*** Block opens ***

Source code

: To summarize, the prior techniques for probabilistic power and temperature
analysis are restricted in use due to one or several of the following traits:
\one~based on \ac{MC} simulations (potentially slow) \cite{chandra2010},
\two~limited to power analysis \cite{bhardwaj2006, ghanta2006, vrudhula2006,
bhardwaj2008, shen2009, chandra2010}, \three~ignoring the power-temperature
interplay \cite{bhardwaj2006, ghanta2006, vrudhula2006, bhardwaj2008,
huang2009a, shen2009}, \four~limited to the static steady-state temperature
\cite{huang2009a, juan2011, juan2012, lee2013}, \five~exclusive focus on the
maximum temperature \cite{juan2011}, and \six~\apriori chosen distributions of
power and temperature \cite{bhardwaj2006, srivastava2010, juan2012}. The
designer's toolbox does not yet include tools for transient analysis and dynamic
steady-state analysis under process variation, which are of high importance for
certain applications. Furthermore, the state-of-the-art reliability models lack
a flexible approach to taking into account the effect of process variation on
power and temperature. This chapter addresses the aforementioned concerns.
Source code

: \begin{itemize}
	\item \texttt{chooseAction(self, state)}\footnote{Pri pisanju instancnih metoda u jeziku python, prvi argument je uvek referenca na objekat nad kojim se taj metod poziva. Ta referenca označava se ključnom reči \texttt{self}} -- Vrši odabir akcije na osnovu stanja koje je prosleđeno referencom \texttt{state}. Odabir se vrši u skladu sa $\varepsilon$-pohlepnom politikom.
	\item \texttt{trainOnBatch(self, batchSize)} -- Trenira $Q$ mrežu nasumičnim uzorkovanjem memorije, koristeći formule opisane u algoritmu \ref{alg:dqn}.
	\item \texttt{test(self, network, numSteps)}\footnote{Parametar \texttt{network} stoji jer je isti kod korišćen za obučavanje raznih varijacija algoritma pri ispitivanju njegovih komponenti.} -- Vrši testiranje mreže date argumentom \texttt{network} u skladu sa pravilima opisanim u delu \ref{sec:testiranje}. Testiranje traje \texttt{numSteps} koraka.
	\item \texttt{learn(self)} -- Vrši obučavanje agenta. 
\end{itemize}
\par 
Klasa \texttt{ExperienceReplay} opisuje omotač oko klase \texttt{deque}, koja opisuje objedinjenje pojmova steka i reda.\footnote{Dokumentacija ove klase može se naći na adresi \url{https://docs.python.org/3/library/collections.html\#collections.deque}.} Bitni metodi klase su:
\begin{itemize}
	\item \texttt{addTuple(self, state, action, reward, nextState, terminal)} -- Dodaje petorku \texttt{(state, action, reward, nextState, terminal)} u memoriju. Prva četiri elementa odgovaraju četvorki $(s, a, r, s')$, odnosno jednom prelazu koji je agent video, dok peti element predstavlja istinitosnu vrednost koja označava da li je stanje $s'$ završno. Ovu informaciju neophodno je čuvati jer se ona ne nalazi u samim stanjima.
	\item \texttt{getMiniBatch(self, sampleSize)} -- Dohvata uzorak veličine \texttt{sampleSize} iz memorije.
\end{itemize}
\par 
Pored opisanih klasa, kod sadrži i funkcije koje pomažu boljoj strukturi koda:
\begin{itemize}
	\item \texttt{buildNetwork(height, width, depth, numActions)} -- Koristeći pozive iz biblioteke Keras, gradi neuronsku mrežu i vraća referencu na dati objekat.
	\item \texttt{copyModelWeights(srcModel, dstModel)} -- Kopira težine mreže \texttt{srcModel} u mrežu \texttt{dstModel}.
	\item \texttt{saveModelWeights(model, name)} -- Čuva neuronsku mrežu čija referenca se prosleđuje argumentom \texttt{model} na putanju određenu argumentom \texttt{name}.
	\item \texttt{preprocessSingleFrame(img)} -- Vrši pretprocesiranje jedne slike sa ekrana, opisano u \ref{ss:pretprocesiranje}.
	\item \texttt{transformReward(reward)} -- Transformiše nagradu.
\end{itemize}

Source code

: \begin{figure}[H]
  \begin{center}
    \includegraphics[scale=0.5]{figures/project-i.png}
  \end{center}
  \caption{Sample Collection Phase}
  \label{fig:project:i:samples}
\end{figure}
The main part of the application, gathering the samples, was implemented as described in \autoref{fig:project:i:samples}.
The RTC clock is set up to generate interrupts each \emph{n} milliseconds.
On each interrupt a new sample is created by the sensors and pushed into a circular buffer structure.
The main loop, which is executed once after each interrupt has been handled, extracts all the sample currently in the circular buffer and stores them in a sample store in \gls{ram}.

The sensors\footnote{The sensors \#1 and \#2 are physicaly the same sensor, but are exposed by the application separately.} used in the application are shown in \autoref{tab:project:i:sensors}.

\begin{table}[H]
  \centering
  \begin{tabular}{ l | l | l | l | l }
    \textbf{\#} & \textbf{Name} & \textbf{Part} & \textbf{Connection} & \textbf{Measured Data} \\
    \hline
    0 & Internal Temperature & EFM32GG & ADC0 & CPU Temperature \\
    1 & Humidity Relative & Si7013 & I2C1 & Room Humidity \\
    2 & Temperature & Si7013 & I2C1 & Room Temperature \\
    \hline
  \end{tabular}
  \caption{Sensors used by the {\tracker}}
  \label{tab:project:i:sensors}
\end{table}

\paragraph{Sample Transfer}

*** Block closes ***

Exercise goal
Copy out each line of the records where the word "buffer" appears.

Your response
On each interrupt a new sample is created by the sensors and pushed into a circular buffer structure.
The main loop, which is executed once after each interrupt has been handled, extracts all the sample currently in the circular buffer and stores them in a sample store in \gls{ram}.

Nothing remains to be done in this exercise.